Every guest who books your cabin is sleeping on top of 330 million years of geological history, walking trails built by Depression-era workers, and visiting caves that sheltered hermits, traders, and Native American nations. That story is your competitive advantage. Here’s what every Hocking Hills host should know—and share with guests.
330 Million Years Underfoot
The rock beneath every cabin in Hocking Hills is Blackhand sandstone, deposited more than 330 million years ago when this part of Ohio was covered by the waters of the Atlantic Ocean. Ocean currents deposited immense amounts of sand and gravel over millennia. As the ocean receded, millions of years of groundwater and stream erosion carved the sandstone into the caves, gorges, cliffs, and waterfalls that guests hike through today.

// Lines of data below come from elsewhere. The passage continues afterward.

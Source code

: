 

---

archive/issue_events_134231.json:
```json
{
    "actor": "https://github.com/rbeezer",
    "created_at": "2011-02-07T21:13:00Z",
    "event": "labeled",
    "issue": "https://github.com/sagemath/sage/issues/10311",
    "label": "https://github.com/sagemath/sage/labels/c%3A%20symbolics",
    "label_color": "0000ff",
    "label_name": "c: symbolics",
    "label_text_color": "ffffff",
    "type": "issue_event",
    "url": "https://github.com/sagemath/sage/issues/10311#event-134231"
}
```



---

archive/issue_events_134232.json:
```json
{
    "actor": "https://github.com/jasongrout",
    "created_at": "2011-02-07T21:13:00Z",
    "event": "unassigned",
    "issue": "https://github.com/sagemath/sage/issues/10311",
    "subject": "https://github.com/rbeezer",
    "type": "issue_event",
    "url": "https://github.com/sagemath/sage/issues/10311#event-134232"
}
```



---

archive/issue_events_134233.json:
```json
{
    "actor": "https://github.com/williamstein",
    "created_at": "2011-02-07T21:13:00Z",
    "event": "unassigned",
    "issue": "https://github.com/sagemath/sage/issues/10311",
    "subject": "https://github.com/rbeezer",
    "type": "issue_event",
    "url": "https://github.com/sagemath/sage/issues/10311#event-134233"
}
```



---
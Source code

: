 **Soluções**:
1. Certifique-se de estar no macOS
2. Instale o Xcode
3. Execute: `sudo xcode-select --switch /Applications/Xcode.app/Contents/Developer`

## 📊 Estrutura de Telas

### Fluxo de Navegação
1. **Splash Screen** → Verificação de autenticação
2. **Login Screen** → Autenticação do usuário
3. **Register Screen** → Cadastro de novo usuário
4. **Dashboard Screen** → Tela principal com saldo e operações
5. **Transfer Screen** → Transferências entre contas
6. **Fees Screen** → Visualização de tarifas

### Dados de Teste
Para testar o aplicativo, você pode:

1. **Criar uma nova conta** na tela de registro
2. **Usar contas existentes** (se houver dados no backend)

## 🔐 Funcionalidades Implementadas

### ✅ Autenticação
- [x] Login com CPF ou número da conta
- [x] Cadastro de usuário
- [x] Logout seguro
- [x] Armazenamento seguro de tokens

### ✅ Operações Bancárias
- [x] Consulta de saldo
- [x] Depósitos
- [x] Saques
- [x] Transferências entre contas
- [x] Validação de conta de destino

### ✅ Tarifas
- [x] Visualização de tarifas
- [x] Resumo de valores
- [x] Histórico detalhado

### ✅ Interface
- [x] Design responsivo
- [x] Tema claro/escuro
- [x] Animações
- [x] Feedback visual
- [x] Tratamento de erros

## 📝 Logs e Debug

Ash Cave—700 feet wide, 100 feet deep—is Ohio’s largest recess cave, carved entirely from this ancient sandstone. Cedar Falls, at 50 feet, is the largest waterfall by volume in Hocking County. These aren’t just pretty scenery. They’re geological formations older than the dinosaurs.
The Glacier That Never Came
Here’s a fact that surprises most visitors: the glaciers that shaped much of Ohio never actually reached the Hocking Hills. About 100,000 years ago, glacial activity stopped just north of this region. But the glaciers changed the climate of all of Ohio to a cool, moist environment. That climate persisted in only a few places—most notably in the deep gorges of the Hocking Hills.
This is why you see Canadian hemlocks and other cool-climate species growing in the gorges: they’re relics of a glacial-era microclimate that has persisted for thousands of years. The deep gorges act as natural refrigerators, maintaining conditions that disappeared everywhere else in Ohio long ago.
The People Who Were Here First
The Adena culture is believed to be among the first inhabitants of the Hocking Hills area. In the 18th century, Delaware, Wyandot, and Shawnee nations traveled through and lived in the region.
The name “Hocking” itself comes from the Delaware word meaning “bottle,” describing the shape of the Hocking River’s falls. Hocking County was created in 1818.
The Hermit of Old Man’s Cave
The namesake of Old Man’s Cave—the park’s most popular hiking area—is Richard Rowe, an 18th-century trader and hermit who lived in the cave with his hounds from approximately 1796 until his death in the early 1800s. He chose one of the most dramatic geological formations in Ohio as his home, and the name stuck for over two centuries.
Share this with your guests in your guidebook. When they hike Old Man’s Cave, they’re walking into a space that someone called home more than 225 years ago.
The CCC: The Workers Who Built the Trails
In 1933, during the Great Depression, the Civilian Conservation Corps established camps in the Hocking Hills region. Two companies did transformative work here:
Company 505, based at Camp Hocking near Conkle’s Hollow, was one of the first CCC companies in Ohio. They built trails, performed erosion control, and constructed the stone masonry that visitors still walk on at Old Man’s Cave, Ash Cave, and other sites.
Company 526, based at Camp Logan, was largely composed of Black workers who were twice as likely to suffer from unemployment during the Depression. By the time their camp closed in 1937, Company 526 had built and paved miles of roadways, improved over 2,000 acres of parkland, and planted 300,000 trees. They improved Cantwell Cliffs, Rock House, and Rockbridge.
The trails your guests hike, the stone steps they climb, the forests they walk through—much of this was built or restored by workers during one of America’s most desperate economic eras. The main cabin of Camp Hocking has been preserved and stands next to Conkle’s Hollow.
The State’s Investment
Ohio began acquiring land for state forests in 1916, initially to test reforestation methods. Acquisition in the Hocking Hills began in 1924 with the explicit goal of repairing land damaged by farming and wildfires. In 1830s, a powder mill was built in the area; in 1840 the Hocking Canal was completed, bringing more settlers and industry. By the time the state started acquiring parkland, the landscape needed healing.
Today, Ohio’s state parks remain free to all visitors—no parking or entry fees. They receive less than one penny of every state tax dollar. The Friends of Hocking Hills State Park, founded in 2003, has provided over $1.7 million in financial and material assistance to the park, including funding the John Glenn Astronomy Park, a premier astronomy education center located in some of the darkest skies in Ohio.
Why This Matters for Your Business
Guests who understand the history beneath their feet have a richer experience. They leave better reviews. They tell more compelling stories to friends. They come back.
Include a “History” section in your guest guidebook. Reference the CCC trails, the Blackhand sandstone, Richard Rowe, the glacial relics in the gorges. Link to HockingHikes.com for trail details and HockingHillsOhio.org for the full regional story.
You’re not just renting a cabin. You’re giving people access to 330 million years of history. That’s a story worth telling.